The Slatest

The Violence in Syria Is Even Worse Than Everyone Thought

Rebel fighters evacuate a colleague injured when a tank round smashed into their positions on November 20, 2012, in the town of Maaret al-Numan in southern Idlib province

Photo by John Cantlie/AFP/Getty Images.

Just how bad has the violence been in Syria been over the past 21 months? According to the U.N.’s latest death toll estimate, it looks even worse than we’d thought: More than 60,000 people have died since March 2011, U.N. Human Rights Commissioner Navi Pillay said today. It’s the first time the U.N.’s figures have been higher than those tallied by opposition groups. 

Pillay called the number “truly shocking,” noting, “the number of casualties is much higher than we expected.” The 60,000 figure is an estimate based on a five-month study that resulted in a list of 59,648 people killed from March 2011 to the end of November of this year, Reuters explains. In a year, the average monthly dead jumped from 1,000 in the summer of 2011 to 5,000.

The death toll is even higher than an estimate released by the opposition Syrian Observatory for Human Rights yesterday. According to the group, 46,068 people have been killed since the conflict began. As CNN noted, the vast majority of those tallied by the organization were killed in 2012, yet another indicator of an increase in intensity that provides an ominous start to a new year of violence in the country.

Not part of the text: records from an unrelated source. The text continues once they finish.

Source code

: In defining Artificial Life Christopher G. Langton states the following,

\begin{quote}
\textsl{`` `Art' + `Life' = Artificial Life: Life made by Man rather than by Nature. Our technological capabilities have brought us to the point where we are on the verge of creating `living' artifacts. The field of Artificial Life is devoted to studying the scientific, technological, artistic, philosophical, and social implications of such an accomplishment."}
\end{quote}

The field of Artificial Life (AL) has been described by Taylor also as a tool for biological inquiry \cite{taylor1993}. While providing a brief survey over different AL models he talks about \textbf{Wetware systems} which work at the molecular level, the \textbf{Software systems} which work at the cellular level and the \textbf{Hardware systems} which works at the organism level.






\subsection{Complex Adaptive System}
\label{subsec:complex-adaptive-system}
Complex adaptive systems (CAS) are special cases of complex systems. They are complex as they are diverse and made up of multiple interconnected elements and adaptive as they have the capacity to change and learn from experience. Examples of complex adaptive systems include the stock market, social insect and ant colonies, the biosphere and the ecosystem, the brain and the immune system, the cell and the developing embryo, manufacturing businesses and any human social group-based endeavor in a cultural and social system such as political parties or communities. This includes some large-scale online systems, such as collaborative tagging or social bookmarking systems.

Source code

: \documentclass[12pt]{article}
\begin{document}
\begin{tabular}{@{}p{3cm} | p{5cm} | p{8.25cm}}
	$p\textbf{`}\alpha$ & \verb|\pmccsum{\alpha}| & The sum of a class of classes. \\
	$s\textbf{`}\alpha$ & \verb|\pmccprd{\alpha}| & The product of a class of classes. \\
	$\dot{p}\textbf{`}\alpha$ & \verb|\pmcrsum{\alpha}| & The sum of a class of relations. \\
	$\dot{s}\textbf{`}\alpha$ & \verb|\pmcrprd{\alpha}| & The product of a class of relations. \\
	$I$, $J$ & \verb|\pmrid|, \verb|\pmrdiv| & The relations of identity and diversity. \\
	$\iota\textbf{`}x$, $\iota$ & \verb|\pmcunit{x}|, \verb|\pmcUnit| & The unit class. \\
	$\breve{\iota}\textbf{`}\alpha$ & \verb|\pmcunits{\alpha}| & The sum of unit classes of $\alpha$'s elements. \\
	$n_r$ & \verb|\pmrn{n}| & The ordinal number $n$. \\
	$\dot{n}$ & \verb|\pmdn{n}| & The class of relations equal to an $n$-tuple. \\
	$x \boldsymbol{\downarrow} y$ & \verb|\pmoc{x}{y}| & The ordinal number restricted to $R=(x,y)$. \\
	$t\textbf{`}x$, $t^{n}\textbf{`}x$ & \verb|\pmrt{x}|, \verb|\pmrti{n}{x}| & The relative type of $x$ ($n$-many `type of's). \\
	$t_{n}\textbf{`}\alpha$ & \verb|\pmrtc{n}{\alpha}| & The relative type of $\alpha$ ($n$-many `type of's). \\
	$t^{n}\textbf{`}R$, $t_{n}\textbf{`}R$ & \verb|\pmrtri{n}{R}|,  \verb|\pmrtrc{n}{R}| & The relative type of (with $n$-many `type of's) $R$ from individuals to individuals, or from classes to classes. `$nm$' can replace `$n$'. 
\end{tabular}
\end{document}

Pillay parlayed the study’s findings into a condemnation of the international community’s lack of action concerning the conflict. “Collectively, we have fiddled at the edges while Syria burns,” she said, according to the Associated Press.

In reality, the actual number of people killed in the conflict is probably even higher than either estimate. The U.N. discarded reports of deaths that were incomplete, and noted that many deaths may not have been documented at all. Pillay’s spokesperson put it this way to the AP: “There are many names not on the list for people who were quietly shot in in the woods.”